** Stored records **
Start of Block

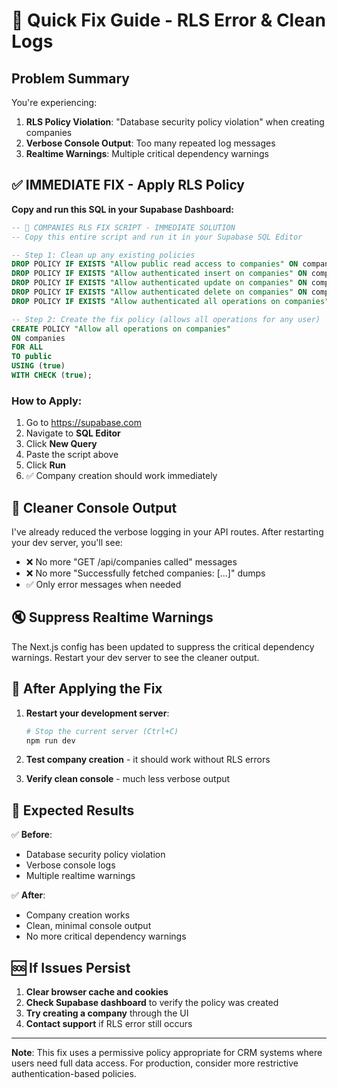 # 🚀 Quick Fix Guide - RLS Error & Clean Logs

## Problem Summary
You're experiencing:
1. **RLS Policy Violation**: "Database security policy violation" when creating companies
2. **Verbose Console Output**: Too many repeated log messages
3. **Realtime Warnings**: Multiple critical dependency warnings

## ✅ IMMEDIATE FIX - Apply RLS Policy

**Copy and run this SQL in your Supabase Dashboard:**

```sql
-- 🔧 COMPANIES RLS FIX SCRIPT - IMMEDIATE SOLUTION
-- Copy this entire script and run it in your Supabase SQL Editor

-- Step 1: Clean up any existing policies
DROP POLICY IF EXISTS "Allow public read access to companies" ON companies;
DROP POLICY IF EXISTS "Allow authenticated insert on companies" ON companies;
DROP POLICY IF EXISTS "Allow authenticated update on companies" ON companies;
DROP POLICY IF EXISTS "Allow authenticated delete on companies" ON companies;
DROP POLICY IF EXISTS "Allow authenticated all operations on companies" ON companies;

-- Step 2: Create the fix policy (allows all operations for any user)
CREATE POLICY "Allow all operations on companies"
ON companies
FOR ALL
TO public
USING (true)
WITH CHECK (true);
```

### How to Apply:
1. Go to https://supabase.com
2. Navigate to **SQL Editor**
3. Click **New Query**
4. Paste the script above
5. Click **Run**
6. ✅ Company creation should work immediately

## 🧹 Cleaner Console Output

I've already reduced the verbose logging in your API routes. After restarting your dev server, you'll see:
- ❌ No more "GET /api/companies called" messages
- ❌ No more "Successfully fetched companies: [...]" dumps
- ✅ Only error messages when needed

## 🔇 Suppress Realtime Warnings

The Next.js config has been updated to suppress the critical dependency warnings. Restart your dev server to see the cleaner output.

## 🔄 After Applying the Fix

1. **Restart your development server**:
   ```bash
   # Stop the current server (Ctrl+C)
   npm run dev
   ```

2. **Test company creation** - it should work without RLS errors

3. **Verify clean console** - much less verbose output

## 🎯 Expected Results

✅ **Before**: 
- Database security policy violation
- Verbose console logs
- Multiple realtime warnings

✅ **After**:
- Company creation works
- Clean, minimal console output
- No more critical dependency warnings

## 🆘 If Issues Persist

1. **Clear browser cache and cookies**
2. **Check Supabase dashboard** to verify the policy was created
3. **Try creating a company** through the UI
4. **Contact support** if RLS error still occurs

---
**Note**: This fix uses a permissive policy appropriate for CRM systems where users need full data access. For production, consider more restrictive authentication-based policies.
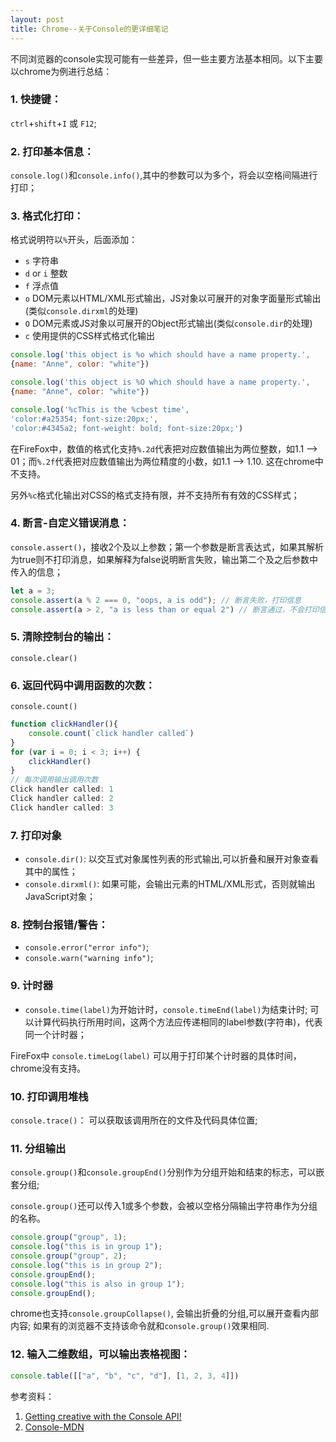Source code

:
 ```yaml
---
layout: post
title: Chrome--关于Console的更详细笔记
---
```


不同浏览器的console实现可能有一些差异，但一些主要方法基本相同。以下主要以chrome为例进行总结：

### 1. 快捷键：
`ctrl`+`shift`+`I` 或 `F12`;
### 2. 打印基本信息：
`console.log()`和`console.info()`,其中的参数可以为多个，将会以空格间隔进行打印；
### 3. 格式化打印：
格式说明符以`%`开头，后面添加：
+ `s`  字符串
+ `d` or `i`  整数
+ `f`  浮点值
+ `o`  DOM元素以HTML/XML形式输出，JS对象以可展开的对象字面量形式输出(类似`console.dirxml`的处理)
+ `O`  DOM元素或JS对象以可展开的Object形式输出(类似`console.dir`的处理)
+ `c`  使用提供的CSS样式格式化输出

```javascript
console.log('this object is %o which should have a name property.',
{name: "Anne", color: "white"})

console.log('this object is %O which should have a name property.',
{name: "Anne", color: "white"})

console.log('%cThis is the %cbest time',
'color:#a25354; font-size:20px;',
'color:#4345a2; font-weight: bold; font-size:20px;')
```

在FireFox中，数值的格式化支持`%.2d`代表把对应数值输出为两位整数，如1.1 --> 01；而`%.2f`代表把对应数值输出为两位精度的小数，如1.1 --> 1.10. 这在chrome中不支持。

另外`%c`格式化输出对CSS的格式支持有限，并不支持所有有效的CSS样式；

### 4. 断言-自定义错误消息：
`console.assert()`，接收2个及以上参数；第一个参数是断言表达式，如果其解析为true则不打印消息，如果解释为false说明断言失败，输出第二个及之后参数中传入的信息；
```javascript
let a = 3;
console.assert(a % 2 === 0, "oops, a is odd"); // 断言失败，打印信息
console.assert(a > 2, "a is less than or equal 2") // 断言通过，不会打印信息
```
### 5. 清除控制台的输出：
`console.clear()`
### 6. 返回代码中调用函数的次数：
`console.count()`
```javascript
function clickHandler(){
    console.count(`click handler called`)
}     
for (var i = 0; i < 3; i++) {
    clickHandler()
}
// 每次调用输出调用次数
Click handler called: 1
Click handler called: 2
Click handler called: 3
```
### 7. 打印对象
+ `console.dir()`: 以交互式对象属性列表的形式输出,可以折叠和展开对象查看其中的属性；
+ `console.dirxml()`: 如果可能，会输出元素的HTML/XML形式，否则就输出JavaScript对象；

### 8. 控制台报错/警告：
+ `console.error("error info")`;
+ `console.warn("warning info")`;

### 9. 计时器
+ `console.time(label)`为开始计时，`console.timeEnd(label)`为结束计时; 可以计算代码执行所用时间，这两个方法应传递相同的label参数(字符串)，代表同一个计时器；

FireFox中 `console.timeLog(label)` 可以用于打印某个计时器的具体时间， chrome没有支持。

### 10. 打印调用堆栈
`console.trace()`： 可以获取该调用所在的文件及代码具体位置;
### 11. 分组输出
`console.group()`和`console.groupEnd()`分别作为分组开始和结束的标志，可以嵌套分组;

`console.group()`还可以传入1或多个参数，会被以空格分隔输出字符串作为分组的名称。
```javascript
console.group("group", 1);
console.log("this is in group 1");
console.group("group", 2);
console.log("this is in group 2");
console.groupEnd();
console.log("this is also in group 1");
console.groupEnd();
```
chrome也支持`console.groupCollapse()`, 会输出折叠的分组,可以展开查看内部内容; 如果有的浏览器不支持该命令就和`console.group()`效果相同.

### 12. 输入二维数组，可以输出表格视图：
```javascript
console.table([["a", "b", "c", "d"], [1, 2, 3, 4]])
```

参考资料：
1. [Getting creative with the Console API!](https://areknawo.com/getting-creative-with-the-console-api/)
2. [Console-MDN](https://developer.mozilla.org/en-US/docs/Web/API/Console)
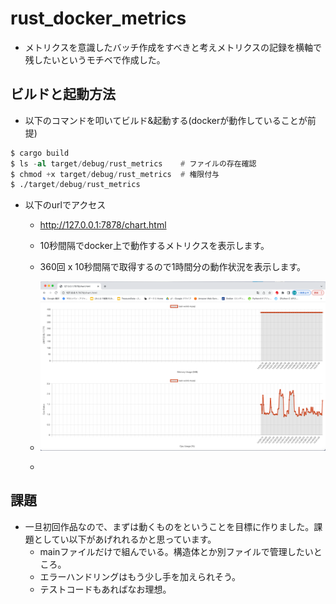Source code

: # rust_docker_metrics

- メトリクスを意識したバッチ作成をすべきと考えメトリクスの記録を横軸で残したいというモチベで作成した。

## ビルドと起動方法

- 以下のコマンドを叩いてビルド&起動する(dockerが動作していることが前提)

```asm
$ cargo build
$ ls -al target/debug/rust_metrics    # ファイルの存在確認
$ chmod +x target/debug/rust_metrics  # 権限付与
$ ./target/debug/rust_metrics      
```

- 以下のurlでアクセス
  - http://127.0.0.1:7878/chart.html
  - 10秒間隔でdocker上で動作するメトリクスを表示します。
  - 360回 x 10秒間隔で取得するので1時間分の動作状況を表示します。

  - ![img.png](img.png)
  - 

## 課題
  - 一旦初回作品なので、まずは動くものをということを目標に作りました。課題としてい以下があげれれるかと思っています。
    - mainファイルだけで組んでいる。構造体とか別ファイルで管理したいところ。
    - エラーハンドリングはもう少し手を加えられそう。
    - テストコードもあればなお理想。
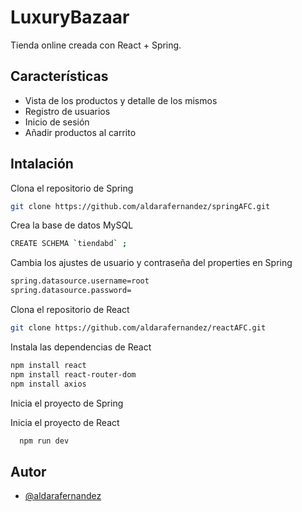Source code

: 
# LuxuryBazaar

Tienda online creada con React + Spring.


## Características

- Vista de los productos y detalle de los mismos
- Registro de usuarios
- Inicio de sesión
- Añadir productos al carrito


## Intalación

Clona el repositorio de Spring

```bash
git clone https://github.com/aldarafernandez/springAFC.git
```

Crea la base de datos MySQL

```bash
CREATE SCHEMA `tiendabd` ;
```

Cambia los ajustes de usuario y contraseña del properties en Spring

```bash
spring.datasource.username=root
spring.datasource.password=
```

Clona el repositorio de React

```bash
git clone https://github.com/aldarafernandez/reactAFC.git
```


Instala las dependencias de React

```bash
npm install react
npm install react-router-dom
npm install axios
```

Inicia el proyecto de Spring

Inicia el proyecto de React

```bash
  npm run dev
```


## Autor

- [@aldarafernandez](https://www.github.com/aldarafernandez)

End of Block
Start of Block

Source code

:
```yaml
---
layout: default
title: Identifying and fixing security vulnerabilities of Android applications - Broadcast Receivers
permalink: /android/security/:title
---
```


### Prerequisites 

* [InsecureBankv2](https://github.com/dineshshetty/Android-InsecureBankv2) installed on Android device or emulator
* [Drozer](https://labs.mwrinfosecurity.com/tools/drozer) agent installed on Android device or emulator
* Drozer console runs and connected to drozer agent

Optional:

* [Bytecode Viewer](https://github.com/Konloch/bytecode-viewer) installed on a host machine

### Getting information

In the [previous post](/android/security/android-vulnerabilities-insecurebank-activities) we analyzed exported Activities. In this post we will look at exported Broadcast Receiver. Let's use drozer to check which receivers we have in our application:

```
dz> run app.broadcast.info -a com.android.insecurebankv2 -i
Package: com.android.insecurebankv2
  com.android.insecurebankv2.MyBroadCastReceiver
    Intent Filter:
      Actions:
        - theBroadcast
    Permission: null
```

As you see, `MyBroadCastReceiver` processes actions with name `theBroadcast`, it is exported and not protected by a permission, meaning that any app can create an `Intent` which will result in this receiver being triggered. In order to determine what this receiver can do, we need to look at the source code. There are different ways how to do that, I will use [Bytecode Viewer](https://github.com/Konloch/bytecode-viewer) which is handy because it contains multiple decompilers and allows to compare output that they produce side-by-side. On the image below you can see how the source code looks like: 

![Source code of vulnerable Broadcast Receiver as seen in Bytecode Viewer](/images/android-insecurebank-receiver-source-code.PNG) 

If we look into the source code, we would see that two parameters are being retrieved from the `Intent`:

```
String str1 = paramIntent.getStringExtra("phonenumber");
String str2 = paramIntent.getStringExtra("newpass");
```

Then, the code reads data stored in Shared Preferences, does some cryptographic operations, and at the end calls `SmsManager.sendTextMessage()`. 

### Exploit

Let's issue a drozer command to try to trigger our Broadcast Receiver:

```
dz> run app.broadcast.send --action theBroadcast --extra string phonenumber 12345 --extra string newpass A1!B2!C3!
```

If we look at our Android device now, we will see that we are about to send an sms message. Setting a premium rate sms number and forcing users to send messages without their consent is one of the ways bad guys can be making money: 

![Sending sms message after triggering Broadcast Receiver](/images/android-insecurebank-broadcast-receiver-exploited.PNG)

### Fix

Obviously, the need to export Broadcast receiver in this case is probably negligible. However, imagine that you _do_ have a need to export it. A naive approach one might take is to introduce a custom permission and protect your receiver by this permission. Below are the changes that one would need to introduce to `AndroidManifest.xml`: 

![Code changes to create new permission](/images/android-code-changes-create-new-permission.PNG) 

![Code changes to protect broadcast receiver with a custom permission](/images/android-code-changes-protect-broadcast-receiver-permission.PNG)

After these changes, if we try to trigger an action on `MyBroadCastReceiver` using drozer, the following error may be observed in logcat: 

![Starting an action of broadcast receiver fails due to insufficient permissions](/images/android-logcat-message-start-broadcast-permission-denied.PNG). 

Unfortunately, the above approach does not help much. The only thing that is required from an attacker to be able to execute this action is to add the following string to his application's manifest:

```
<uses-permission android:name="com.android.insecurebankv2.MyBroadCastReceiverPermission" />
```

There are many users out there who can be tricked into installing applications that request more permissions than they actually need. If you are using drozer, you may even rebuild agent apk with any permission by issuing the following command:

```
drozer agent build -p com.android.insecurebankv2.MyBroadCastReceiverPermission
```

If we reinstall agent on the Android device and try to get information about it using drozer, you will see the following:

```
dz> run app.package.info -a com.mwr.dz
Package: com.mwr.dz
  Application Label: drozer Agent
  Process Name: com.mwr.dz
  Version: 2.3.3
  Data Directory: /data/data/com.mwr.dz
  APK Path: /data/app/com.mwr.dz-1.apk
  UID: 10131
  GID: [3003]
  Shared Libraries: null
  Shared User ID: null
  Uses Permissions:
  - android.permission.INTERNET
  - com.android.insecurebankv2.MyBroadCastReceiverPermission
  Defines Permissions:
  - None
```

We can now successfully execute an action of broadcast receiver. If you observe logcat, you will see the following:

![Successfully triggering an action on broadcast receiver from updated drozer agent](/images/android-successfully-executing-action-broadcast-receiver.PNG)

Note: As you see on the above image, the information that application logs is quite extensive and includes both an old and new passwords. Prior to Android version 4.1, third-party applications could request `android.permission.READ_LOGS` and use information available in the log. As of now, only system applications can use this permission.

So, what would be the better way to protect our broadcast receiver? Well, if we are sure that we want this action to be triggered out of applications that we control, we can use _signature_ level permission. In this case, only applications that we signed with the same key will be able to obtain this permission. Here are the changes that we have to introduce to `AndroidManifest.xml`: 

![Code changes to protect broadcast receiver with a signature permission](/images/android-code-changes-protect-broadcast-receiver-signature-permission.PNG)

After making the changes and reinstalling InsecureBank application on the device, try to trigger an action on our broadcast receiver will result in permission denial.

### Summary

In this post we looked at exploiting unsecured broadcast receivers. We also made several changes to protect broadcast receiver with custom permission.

End of Block
Start of Block

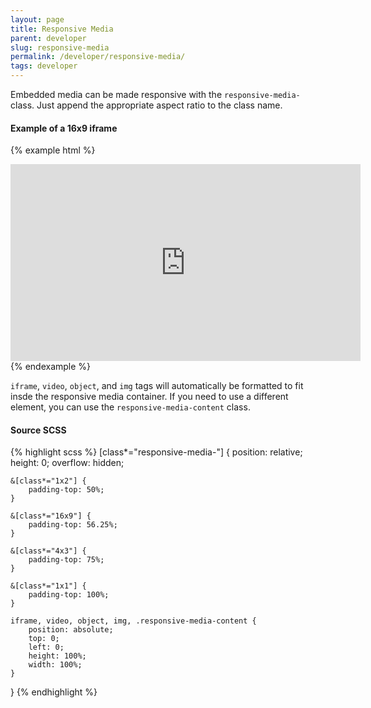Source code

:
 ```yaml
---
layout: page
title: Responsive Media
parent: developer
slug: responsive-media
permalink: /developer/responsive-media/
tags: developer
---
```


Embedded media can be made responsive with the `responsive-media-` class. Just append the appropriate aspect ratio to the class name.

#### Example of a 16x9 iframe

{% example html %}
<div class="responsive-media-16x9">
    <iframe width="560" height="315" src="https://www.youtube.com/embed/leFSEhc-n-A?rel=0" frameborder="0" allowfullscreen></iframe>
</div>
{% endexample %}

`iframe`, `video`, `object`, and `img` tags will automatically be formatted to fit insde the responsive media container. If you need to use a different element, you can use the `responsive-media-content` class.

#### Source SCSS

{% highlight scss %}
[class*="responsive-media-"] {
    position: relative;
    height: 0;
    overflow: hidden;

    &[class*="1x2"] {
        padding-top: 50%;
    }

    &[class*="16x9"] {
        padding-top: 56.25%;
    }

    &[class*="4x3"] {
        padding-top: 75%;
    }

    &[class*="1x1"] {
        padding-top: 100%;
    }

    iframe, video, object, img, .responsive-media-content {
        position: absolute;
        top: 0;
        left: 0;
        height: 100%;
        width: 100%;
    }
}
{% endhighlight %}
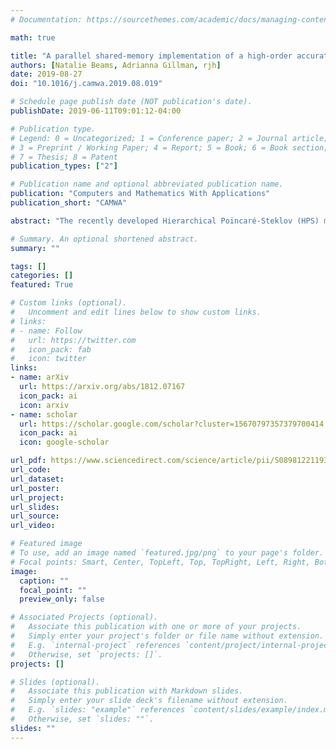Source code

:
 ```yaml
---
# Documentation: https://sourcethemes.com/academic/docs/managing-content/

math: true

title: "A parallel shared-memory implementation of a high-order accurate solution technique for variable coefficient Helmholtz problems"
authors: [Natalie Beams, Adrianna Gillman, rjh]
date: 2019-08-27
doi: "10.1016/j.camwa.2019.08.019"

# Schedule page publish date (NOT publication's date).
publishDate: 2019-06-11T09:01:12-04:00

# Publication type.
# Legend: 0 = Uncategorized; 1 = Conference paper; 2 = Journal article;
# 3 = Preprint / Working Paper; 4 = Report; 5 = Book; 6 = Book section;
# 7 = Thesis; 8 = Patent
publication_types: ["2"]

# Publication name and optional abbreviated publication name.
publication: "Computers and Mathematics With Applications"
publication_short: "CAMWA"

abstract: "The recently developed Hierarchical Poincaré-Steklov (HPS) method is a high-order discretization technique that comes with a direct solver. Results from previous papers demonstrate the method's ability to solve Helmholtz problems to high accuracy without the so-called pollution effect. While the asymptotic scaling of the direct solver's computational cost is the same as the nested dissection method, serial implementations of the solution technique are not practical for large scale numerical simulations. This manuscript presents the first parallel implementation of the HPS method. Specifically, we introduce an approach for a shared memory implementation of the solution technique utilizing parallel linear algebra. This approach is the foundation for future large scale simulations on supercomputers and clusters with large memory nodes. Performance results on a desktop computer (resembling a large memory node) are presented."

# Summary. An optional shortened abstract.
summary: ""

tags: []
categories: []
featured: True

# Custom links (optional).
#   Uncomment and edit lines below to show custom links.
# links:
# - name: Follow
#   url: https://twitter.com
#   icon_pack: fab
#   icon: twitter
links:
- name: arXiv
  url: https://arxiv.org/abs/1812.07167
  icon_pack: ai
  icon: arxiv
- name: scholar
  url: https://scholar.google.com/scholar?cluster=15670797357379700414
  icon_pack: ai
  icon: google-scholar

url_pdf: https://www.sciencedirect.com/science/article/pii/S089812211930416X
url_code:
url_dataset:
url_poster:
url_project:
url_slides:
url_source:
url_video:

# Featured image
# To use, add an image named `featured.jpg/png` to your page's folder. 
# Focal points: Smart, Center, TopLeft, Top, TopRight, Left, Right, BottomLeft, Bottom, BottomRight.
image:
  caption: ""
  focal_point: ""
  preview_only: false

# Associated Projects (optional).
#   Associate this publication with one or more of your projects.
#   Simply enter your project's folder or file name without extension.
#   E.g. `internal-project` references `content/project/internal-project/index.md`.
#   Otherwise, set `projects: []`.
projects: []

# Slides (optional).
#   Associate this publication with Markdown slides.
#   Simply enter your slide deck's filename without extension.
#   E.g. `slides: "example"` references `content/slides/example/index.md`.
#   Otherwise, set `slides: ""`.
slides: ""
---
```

End of Block

** EXERCISE **
Looking at the entries above, can you reproduce exactly the lines from the one that holds "to drozer agent" through the one that holds "Then, the code", and only those?

** WRITTEN SOLUTION **
* Drozer console runs and connected to drozer agent

Optional:

* [Bytecode Viewer](https://github.com/Konloch/bytecode-viewer) installed on a host machine

### Getting information

In the [previous post](/android/security/android-vulnerabilities-insecurebank-activities) we analyzed exported Activities. In this post we will look at exported Broadcast Receiver. Let's use drozer to check which receivers we have in our application:

```
dz> run app.broadcast.info -a com.android.insecurebankv2 -i
Package: com.android.insecurebankv2
  com.android.insecurebankv2.MyBroadCastReceiver
    Intent Filter:
      Actions:
        - theBroadcast
    Permission: null
```

As you see, `MyBroadCastReceiver` processes actions with name `theBroadcast`, it is exported and not protected by a permission, meaning that any app can create an `Intent` which will result in this receiver being triggered. In order to determine what this receiver can do, we need to look at the source code. There are different ways how to do that, I will use [Bytecode Viewer](https://github.com/Konloch/bytecode-viewer) which is handy because it contains multiple decompilers and allows to compare output that they produce side-by-side. On the image below you can see how the source code looks like: 

![Source code of vulnerable Broadcast Receiver as seen in Bytecode Viewer](/images/android-insecurebank-receiver-source-code.PNG) 

If we look into the source code, we would see that two parameters are being retrieved from the `Intent`:

```
String str1 = paramIntent.getStringExtra("phonenumber");
String str2 = paramIntent.getStringExtra("newpass");
```

Then, the code reads data stored in Shared Preferences, does some cryptographic operations, and at the end calls `SmsManager.sendTextMessage()`. 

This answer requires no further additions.